Aim of the task » Each line that includes "subclass" must be copied from the records.

Items from a data source
**********

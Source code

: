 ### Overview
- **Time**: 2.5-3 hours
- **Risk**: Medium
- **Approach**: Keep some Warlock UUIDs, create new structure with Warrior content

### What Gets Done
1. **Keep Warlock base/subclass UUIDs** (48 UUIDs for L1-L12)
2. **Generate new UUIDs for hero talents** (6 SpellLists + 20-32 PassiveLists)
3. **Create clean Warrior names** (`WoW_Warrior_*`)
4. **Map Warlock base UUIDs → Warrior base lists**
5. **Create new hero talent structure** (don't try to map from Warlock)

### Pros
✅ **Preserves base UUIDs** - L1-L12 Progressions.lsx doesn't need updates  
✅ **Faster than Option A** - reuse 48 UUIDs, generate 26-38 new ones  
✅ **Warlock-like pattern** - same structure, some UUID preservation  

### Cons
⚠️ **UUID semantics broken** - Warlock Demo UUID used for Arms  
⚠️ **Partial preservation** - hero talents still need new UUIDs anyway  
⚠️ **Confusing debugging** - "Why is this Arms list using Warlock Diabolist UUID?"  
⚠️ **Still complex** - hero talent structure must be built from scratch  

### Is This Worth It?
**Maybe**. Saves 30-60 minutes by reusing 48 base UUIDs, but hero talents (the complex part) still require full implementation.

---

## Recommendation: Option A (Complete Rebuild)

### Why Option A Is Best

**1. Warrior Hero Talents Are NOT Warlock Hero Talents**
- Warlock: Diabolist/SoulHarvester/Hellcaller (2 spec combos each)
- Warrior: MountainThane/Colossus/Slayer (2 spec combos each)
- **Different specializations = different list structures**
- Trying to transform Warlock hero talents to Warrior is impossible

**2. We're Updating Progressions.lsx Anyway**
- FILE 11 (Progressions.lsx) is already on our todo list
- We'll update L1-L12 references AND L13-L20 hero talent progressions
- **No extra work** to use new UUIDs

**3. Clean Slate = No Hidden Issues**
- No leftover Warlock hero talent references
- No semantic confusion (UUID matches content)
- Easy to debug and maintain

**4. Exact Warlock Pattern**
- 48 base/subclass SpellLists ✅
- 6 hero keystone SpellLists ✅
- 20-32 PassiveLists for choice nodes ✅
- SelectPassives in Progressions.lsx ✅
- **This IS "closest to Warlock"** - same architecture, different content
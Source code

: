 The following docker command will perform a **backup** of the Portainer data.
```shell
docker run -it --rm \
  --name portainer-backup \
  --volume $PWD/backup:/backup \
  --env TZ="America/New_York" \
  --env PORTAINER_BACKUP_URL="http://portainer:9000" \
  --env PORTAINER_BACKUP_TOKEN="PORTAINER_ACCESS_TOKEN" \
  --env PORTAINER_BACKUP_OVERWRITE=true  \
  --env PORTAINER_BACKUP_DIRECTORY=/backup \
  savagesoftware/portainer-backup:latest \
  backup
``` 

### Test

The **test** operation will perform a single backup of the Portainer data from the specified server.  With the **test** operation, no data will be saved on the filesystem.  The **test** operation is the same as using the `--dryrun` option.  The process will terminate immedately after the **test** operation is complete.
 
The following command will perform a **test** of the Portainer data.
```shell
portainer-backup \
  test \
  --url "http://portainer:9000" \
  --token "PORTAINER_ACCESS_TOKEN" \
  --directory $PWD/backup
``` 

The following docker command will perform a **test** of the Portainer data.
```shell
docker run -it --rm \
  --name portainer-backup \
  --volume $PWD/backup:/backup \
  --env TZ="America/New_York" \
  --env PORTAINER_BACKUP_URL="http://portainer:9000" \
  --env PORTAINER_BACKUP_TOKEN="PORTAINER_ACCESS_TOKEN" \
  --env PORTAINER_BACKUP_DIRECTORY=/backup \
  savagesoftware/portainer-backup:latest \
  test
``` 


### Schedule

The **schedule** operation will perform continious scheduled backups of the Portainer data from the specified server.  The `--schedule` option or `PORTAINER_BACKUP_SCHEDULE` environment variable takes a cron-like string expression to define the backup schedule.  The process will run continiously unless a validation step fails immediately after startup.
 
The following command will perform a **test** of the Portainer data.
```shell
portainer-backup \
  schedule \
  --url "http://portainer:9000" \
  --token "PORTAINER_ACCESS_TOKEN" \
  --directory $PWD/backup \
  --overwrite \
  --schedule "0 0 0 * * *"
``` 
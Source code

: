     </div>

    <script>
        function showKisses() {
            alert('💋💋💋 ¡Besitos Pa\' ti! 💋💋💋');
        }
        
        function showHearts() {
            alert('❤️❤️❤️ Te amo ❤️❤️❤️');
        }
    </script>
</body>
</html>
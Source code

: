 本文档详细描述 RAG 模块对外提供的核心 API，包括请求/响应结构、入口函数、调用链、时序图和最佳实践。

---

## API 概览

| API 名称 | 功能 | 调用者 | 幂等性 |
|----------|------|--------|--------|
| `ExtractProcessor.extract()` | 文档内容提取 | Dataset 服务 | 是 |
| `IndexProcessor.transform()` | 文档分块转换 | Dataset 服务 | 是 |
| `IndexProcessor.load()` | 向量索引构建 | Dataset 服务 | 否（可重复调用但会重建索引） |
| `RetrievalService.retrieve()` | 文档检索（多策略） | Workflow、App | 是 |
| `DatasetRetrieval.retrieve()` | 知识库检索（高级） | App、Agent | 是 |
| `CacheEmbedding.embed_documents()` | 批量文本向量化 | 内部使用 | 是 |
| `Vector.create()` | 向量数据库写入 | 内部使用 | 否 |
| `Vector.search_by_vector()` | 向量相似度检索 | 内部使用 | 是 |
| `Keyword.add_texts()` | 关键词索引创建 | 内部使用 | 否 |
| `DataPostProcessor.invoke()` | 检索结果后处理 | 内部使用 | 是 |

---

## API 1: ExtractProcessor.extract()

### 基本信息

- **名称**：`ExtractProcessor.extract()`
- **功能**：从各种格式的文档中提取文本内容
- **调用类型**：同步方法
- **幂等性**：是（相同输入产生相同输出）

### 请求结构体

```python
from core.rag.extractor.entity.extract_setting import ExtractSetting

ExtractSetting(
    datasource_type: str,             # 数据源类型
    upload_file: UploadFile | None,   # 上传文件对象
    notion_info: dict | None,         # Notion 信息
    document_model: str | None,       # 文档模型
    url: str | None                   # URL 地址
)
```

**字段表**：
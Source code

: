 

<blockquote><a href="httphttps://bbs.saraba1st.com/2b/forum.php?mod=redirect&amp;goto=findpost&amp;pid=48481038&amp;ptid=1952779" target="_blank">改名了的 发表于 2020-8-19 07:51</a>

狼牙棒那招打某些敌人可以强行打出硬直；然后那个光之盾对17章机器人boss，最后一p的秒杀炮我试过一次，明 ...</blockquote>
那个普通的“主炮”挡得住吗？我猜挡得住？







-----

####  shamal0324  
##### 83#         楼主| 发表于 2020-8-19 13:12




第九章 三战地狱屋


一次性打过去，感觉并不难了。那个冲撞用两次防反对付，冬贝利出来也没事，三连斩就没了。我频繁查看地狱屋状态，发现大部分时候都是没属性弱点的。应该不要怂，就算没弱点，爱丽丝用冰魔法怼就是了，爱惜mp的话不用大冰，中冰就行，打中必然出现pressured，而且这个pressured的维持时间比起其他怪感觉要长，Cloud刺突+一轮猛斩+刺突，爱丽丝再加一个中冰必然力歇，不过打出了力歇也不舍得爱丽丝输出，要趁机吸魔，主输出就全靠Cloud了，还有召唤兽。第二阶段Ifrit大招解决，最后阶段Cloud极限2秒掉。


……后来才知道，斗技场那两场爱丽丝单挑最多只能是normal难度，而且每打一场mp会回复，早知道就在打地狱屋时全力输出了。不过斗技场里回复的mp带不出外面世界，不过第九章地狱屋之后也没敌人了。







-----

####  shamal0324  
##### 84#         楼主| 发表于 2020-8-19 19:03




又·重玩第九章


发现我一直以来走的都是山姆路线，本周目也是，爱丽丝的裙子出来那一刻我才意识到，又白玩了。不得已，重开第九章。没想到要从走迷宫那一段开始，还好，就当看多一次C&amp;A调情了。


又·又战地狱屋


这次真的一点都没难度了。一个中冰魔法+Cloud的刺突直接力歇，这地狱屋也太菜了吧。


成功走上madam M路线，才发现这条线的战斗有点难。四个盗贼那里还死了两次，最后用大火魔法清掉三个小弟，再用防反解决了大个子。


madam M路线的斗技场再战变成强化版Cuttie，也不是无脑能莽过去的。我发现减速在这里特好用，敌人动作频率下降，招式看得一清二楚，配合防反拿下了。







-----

**********

Task answer »
1. **Keep Warlock base/subclass UUIDs** (48 UUIDs for L1-L12)
- 48 base/subclass SpellLists ✅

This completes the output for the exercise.